A rare 60-year-old Norwich City programme and an even rarer 116-year-old Lowestoft programme are expected to fetch hundreds of pounds each when they go under the hammer this month.

Eastern Daily Press: The 1898 Lowestoft v Aston Villa football programme.It features, in the top right hand corner, a picture of Lowestoft captain William Beatton.The 1898 Lowestoft v Aston Villa football programme.It features, in the top right hand corner, a picture of Lowestoft captain William Beatton. (Image: Karl Bartley)

Both programmes feature tragic players who subsequently lost their lives – two Manchester United players in the Munich Air Disaster, and the Lowestoft captain – who was killed at the Battle of the Somme.

The Canaries programme was produced for the Norfolk and Norwich Charities Cup match between Norwich City and Manchester United at Carrow Road on May 5, 1954. While it cost six old pennies at the time, it is expected to sell for between £250 and £350 at Graham Budd Auctions in London on Tuesday, November 11.

At the same auction, a single sheet programme which cost one old penny at the Lowestoft and Kirkley match against Football League champions Aston Villa at Crown Meadow on February 28, 1898 – and which is thought to be the oldest surviving Lowestoft football programme – is expected to fetch between £300 and £500.

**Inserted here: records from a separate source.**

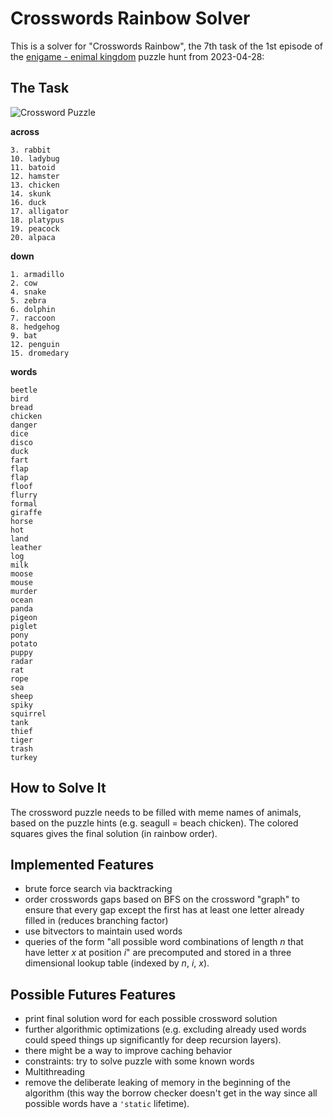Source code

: # Crosswords Rainbow Solver

This is a solver for "Crosswords Rainbow", the 7th task of the 1st episode of the [enigame - enimal kingdom](https://enigame.de) puzzle hunt from 2023-04-28:

## The Task
![Crossword Puzzle](https://enigame.de/public/file/event/45/episode/136/episodetask/5896/crosswords.png)

 **across**
 ```
 3. rabbit
10. ladybug
11. batoid
12. hamster
13. chicken
14. skunk
16. duck
17. alligator
18. platypus
19. peacock
20. alpaca
```

**down**
```
1. armadillo
2. cow
4. snake
5. zebra
6. dolphin
7. raccoon
8. hedgehog
9. bat
12. penguin
15. dromedary
```

**words**
```
beetle
bird
bread
chicken
danger
dice
disco
duck
fart
flap
flap
floof
flurry
formal
giraffe
horse
hot
land
leather
log
milk
moose
mouse
murder
ocean
panda
pigeon
piglet
pony
potato
puppy
radar
rat
rope
sea
sheep
spiky
squirrel
tank
thief
tiger
trash
turkey
```

## How to Solve It
The crossword puzzle needs to be filled with meme names of animals, based on the puzzle hints (e.g. seagull = beach chicken).
The colored squares gives the final solution (in rainbow order).

## Implemented Features
- brute force search via backtracking
- order crosswords gaps based on BFS on the crossword "graph" to ensure that every gap except the first has at least one letter already filled in (reduces branching factor)
- use bitvectors to maintain used words
- queries of the form "all possible word combinations of length $n$ that have letter $x$ at position $i$" are precomputed and stored in a three dimensional lookup table (indexed by $n$, $i$, $x$).


## Possible Futures Features
- print final solution word for each possible crossword solution
- further algorithmic optimizations (e.g. excluding already used words could speed things up significantly for deep recursion layers).
- there might be a way to improve caching behavior
- constraints: try to solve puzzle with some known words
- Multithreading
- remove the deliberate leaking of memory in the beginning of the algorithm (this way the borrow checker doesn't get in the way since all possible words have a `'static` lifetime).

Eastern Daily Press: The Canaries programme was produced for the Norfolk and Norwich Charities Cup match between Norwich City and Manchester United at Carrow Road on May 5, 1954.The Canaries programme was produced for the Norfolk and Norwich Charities Cup match between Norwich City and Manchester United at Carrow Road on May 5, 1954. (Image: Karl Bartley)

NORWICH CITY PROGRAMME

Norwich City beat Manchester United 2-1 in the 1954 Norfolk and Norwich Charities Cup match watched by a crowd of nearly 9,000.

Tommy Taylor and Liam Whelan were two of the Manchester United team who played against the Canaries in the game. They were killed in the Munich Air Disaster four years later on February 6, 1958.

The Canaries' goals were scored by Liverpudlian Alan Woan, whose son, Ian Woan, later played for Nottingham Forest and who made his Football League debut for Forest on January 2, 1991 against Norwich at Carrow Road. Ian Woan is now assistant manager at Burnley.

The Canaries' team for that 1954 match against Manchester United included Norwich City's greatest striker, Johnny Gavin, whose 122 league goals for the Canaries is still a club record.

This was the Canaries' line- up: Ken Oxford, Denis Morgan, Bill Lewis, Roy McCrohan, Reg Foulkes, Bert Carberry, Johnny Gavin, Bobby Brennan, Tom Johnston, Alan Woan, Peter Gordon.

LOWESTOFT AND KIRKLEY PROGRAMME

After winning the Football League Championship and the FA Cup in 1897, Aston Villa were officially the best team in England when they travelled to Crown Meadow to take on a combined Lowestoft and Kirkley side for a friendly on February 28, 1898.

Villa won the match 6-0, but they were so impressed with the performance of Lowestoft captain, William Buckingham Beatton, that they asked him to join them. Beatton politely turned down the best professional side in the country, preferring instead to remain at Lowestoft where, a few weeks later in 1898, he inspired them to win the very first Norfolk and Suffolk League championship.

Beatton did join Aston Villa the following November, becoming the first Lowestoft player to be transferred to a professional club.

He later returned to his beloved East Anglia and became a fishmonger at Aldeburgh, Suffolk. He and his Lowestoft-born wife, Maggie, had a daughter, also named Maggie, who was born in 1901.

When the First World War started in 1914, Beatton joined the seventh battalion of the Suffolk Regiment and was killed at the age of 38 at the Battle of the Somme on September 12, 1916.

He is buried at Agny Military Cemetery in France.